### Aim of the task
Pick every line out of the entries below that has the string "Outlook", and copy it.

### Saved data entries
-------------------------

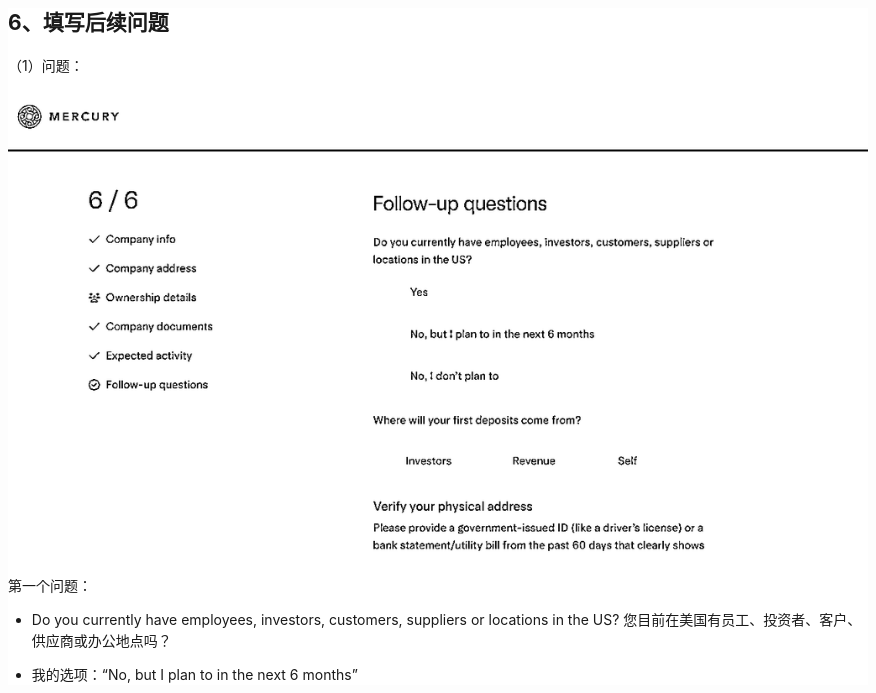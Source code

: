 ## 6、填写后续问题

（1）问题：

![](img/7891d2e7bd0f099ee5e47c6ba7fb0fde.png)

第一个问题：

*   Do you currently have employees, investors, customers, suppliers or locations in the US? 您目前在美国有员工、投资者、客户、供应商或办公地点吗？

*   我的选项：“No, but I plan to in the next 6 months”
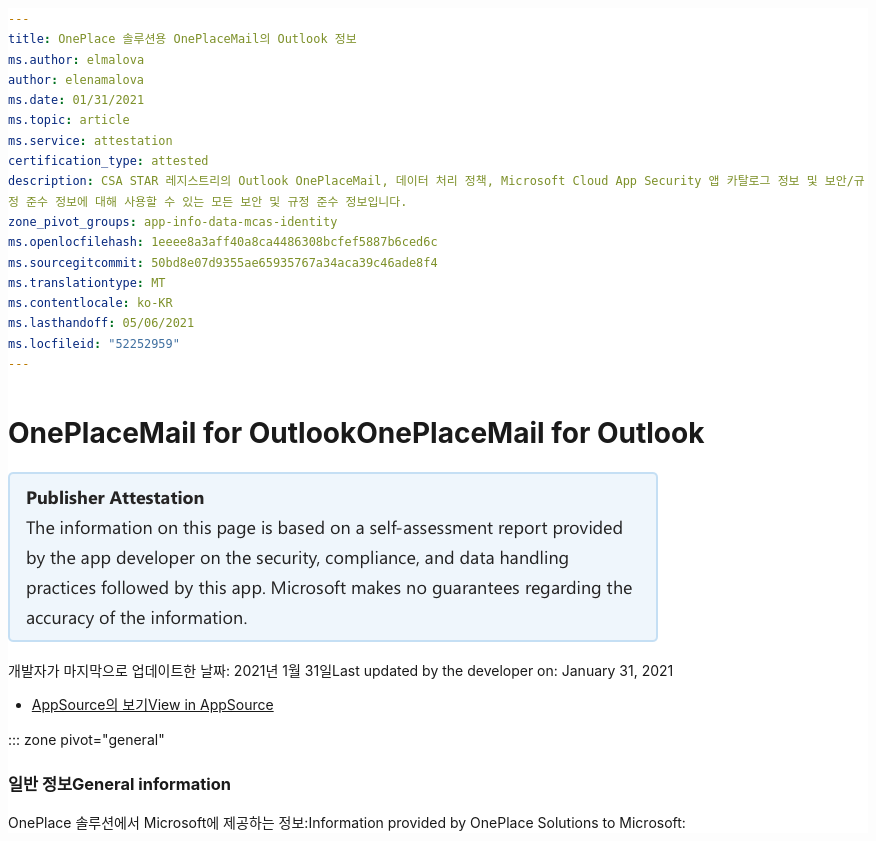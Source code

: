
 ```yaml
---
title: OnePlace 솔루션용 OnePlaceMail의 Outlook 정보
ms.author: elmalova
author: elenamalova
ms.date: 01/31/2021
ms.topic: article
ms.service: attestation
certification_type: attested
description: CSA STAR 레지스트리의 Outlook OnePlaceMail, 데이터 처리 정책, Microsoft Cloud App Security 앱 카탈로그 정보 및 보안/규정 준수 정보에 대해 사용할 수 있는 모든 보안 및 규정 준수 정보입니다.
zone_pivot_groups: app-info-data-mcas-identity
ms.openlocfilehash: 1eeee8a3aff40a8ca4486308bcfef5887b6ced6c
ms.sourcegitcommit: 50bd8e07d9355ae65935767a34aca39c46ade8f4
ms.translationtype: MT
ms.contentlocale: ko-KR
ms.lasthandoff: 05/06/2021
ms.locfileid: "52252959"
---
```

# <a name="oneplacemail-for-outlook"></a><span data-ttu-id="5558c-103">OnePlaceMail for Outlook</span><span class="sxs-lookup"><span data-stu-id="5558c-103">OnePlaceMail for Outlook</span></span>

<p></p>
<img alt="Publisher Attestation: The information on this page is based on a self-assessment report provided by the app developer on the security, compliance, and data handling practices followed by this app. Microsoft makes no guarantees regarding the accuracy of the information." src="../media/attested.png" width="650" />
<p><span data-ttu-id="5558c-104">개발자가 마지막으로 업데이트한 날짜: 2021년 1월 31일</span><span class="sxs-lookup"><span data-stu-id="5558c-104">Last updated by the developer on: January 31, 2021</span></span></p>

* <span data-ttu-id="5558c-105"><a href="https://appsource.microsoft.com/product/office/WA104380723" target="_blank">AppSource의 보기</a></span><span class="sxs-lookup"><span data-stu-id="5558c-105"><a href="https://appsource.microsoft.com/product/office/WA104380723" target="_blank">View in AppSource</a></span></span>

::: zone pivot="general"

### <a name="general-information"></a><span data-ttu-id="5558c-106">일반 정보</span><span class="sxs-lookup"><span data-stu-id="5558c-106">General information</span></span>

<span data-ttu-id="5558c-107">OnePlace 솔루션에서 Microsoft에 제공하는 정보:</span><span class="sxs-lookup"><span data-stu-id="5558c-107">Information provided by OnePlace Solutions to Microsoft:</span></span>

-------------------------

### Response area
title: OnePlace 솔루션용 OnePlaceMail의 Outlook 정보
description: CSA STAR 레지스트리의 Outlook OnePlaceMail, 데이터 처리 정책, Microsoft Cloud App Security 앱 카탈로그 정보 및 보안/규정 준수 정보에 대해 사용할 수 있는 모든 보안 및 규정 준수 정보입니다.
# <a name="oneplacemail-for-outlook"></a><span data-ttu-id="5558c-103">OnePlaceMail for Outlook</span><span class="sxs-lookup"><span data-stu-id="5558c-103">OnePlaceMail for Outlook</span></span>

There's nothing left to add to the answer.